-------- Record excerpts --------

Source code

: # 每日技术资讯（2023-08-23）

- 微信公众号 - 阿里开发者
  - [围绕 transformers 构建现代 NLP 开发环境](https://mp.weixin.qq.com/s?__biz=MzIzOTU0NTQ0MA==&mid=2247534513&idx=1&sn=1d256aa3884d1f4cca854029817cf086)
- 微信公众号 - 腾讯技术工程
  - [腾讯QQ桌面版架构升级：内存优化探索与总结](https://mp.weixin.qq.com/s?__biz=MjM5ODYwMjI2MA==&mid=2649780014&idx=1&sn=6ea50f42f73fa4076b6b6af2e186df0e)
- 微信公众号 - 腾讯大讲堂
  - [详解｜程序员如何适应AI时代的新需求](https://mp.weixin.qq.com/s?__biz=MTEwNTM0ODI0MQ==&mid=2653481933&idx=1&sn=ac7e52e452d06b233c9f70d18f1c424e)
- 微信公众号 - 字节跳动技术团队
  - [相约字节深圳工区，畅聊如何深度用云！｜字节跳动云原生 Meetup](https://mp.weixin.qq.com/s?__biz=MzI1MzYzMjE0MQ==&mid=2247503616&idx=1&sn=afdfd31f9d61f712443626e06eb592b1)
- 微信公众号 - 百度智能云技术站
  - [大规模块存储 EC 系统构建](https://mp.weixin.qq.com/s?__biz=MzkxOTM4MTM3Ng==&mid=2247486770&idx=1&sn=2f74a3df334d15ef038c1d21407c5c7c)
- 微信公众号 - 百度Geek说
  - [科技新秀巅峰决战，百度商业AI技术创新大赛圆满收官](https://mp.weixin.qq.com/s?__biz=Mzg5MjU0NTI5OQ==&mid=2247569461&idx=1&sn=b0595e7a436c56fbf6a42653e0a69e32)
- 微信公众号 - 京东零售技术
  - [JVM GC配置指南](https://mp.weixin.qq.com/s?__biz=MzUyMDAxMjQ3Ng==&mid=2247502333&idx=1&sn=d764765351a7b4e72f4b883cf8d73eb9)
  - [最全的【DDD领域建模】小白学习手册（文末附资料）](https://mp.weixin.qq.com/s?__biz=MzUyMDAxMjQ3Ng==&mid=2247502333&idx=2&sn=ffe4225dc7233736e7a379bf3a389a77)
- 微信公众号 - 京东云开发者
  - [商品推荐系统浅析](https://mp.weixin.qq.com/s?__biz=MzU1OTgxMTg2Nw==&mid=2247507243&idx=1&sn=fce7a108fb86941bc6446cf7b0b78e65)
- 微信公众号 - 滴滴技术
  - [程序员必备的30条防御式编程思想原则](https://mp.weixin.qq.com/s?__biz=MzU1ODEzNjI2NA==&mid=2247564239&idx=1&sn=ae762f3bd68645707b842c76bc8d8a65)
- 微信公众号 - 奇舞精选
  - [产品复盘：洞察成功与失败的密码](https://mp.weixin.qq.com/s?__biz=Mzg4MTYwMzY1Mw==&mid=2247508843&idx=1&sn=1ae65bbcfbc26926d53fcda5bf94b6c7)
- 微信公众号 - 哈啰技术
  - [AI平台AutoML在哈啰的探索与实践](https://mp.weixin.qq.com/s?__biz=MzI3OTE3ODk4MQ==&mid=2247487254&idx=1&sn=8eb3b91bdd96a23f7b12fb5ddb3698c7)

--------

**Task goal**
Retype each entry exactly, missing none.

**Output of the exercise**
Source code

: # 每日技术资讯（2023-08-23）

- 微信公众号 - 阿里开发者
  - [围绕 transformers 构建现代 NLP 开发环境](https://mp.weixin.qq.com/s?__biz=MzIzOTU0NTQ0MA==&mid=2247534513&idx=1&sn=1d256aa3884d1f4cca854029817cf086)
- 微信公众号 - 腾讯技术工程
  - [腾讯QQ桌面版架构升级：内存优化探索与总结](https://mp.weixin.qq.com/s?__biz=MjM5ODYwMjI2MA==&mid=2649780014&idx=1&sn=6ea50f42f73fa4076b6b6af2e186df0e)
- 微信公众号 - 腾讯大讲堂
  - [详解｜程序员如何适应AI时代的新需求](https://mp.weixin.qq.com/s?__biz=MTEwNTM0ODI0MQ==&mid=2653481933&idx=1&sn=ac7e52e452d06b233c9f70d18f1c424e)
- 微信公众号 - 字节跳动技术团队
  - [相约字节深圳工区，畅聊如何深度用云！｜字节跳动云原生 Meetup](https://mp.weixin.qq.com/s?__biz=MzI1MzYzMjE0MQ==&mid=2247503616&idx=1&sn=afdfd31f9d61f712443626e06eb592b1)
- 微信公众号 - 百度智能云技术站
  - [大规模块存储 EC 系统构建](https://mp.weixin.qq.com/s?__biz=MzkxOTM4MTM3Ng==&mid=2247486770&idx=1&sn=2f74a3df334d15ef038c1d21407c5c7c)
- 微信公众号 - 百度Geek说
  - [科技新秀巅峰决战，百度商业AI技术创新大赛圆满收官](https://mp.weixin.qq.com/s?__biz=Mzg5MjU0NTI5OQ==&mid=2247569461&idx=1&sn=b0595e7a436c56fbf6a42653e0a69e32)
- 微信公众号 - 京东零售技术
  - [JVM GC配置指南](https://mp.weixin.qq.com/s?__biz=MzUyMDAxMjQ3Ng==&mid=2247502333&idx=1&sn=d764765351a7b4e72f4b883cf8d73eb9)
  - [最全的【DDD领域建模】小白学习手册（文末附资料）](https://mp.weixin.qq.com/s?__biz=MzUyMDAxMjQ3Ng==&mid=2247502333&idx=2&sn=ffe4225dc7233736e7a379bf3a389a77)
- 微信公众号 - 京东云开发者
  - [商品推荐系统浅析](https://mp.weixin.qq.com/s?__biz=MzU1OTgxMTg2Nw==&mid=2247507243&idx=1&sn=fce7a108fb86941bc6446cf7b0b78e65)
- 微信公众号 - 滴滴技术
  - [程序员必备的30条防御式编程思想原则](https://mp.weixin.qq.com/s?__biz=MzU1ODEzNjI2NA==&mid=2247564239&idx=1&sn=ae762f3bd68645707b842c76bc8d8a65)
- 微信公众号 - 奇舞精选
  - [产品复盘：洞察成功与失败的密码](https://mp.weixin.qq.com/s?__biz=Mzg4MTYwMzY1Mw==&mid=2247508843&idx=1&sn=1ae65bbcfbc26926d53fcda5bf94b6c7)
- 微信公众号 - 哈啰技术
  - [AI平台AutoML在哈啰的探索与实践](https://mp.weixin.qq.com/s?__biz=MzI3OTE3ODk4MQ==&mid=2247487254&idx=1&sn=8eb3b91bdd96a23f7b12fb5ddb3698c7)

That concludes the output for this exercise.